PROBLEM TO WORK ON: What you return should match the data word for word, minus the images.

SOURCE DATA:
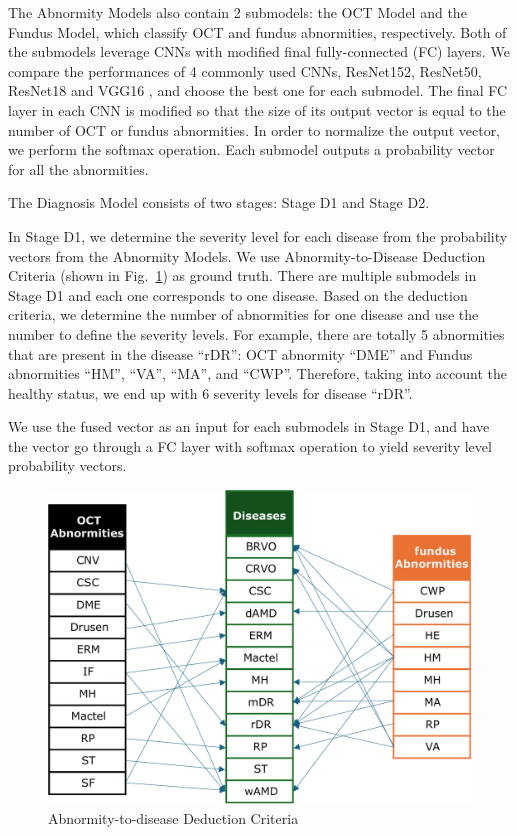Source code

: \documentclass{article}
\begin{document}
	\begin{multicols}{2}
		
	The Abnormity Models also contain 2 submodels: the OCT Model and the Fundus Model, which classify OCT and fundus abnormities, respectively. Both of the submodels leverage CNNs with modified final fully-connected (FC) layers. We compare the performances of 4 commonly used CNNs, ResNet152, ResNet50, ResNet18 \autocite{He_Zhang_Ren_Sun_2016} and VGG16 \autocite{Simonyan_Zisserman_2015}, and choose the best one for each submodel. The final FC layer in each CNN is modified so that the size of its output vector is equal to the number of OCT or fundus abnormities. In order to normalize the output vector, we perform the softmax operation. Each submodel outputs a probability vector for all the abnormities.
	
	\vspace{0.5cm}
	
	The Diagnosis Model consists of two stages: Stage D1 and Stage D2. 
	
	\vspace{0.2cm}
	
	In Stage D1, we determine the severity level for each disease from the probability vectors from the Abnormity Models. We use Abnormity-to-Disease Deduction Criteria (shown in Fig.~\ref{fig:criteria}) as ground truth. There are multiple submodels in Stage D1 and each one corresponds to one disease. Based on the deduction criteria, we determine the number of abnormities for one disease and use the number to define the severity levels. For example, there are totally 5 abnormities that are present in the disease ``rDR'': OCT abnormity ``DME'' and Fundus abnormities ``HM'', ``VA'', ``MA'', and ``CWP''. Therefore, taking into account the healthy status, we end up with 6 severity levels for disease ``rDR''.

	We use the fused vector as an input for each submodels in Stage D1, and have the vector go through a FC layer with softmax operation to yield severity level probability vectors.
	
	\end{multicols}
	
	\begin{figure}[htbp]
		\centering
		\includegraphics[width=0.8\linewidth]{Figs/criteria.pdf}
		\caption{Abnormity-to-disease Deduction Criteria}
		\vspace{0.3cm}
		\label{fig:criteria}
	\end{figure}
\end{document}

TASK OUTPUT:
Source code

: \documentclass{article}
\begin{document}
	\begin{multicols}{2}
		
	The Abnormity Models also contain 2 submodels: the OCT Model and the Fundus Model, which classify OCT and fundus abnormities, respectively. Both of the submodels leverage CNNs with modified final fully-connected (FC) layers. We compare the performances of 4 commonly used CNNs, ResNet152, ResNet50, ResNet18 \autocite{He_Zhang_Ren_Sun_2016} and VGG16 \autocite{Simonyan_Zisserman_2015}, and choose the best one for each submodel. The final FC layer in each CNN is modified so that the size of its output vector is equal to the number of OCT or fundus abnormities. In order to normalize the output vector, we perform the softmax operation. Each submodel outputs a probability vector for all the abnormities.
	
	\vspace{0.5cm}
	
	The Diagnosis Model consists of two stages: Stage D1 and Stage D2. 
	
	\vspace{0.2cm}
	
	In Stage D1, we determine the severity level for each disease from the probability vectors from the Abnormity Models. We use Abnormity-to-Disease Deduction Criteria (shown in Fig.~\ref{fig:criteria}) as ground truth. There are multiple submodels in Stage D1 and each one corresponds to one disease. Based on the deduction criteria, we determine the number of abnormities for one disease and use the number to define the severity levels. For example, there are totally 5 abnormities that are present in the disease ``rDR'': OCT abnormity ``DME'' and Fundus abnormities ``HM'', ``VA'', ``MA'', and ``CWP''. Therefore, taking into account the healthy status, we end up with 6 severity levels for disease ``rDR''.

	We use the fused vector as an input for each submodels in Stage D1, and have the vector go through a FC layer with softmax operation to yield severity level probability vectors.
	
	\end{multicols}
	
	\begin{figure}[htbp]
		\centering
		\includegraphics[width=0.8\linewidth]{Figs/criteria.pdf}
		\caption{Abnormity-to-disease Deduction Criteria}
		\vspace{0.3cm}
		\label{fig:criteria}
	\end{figure}
\end{document}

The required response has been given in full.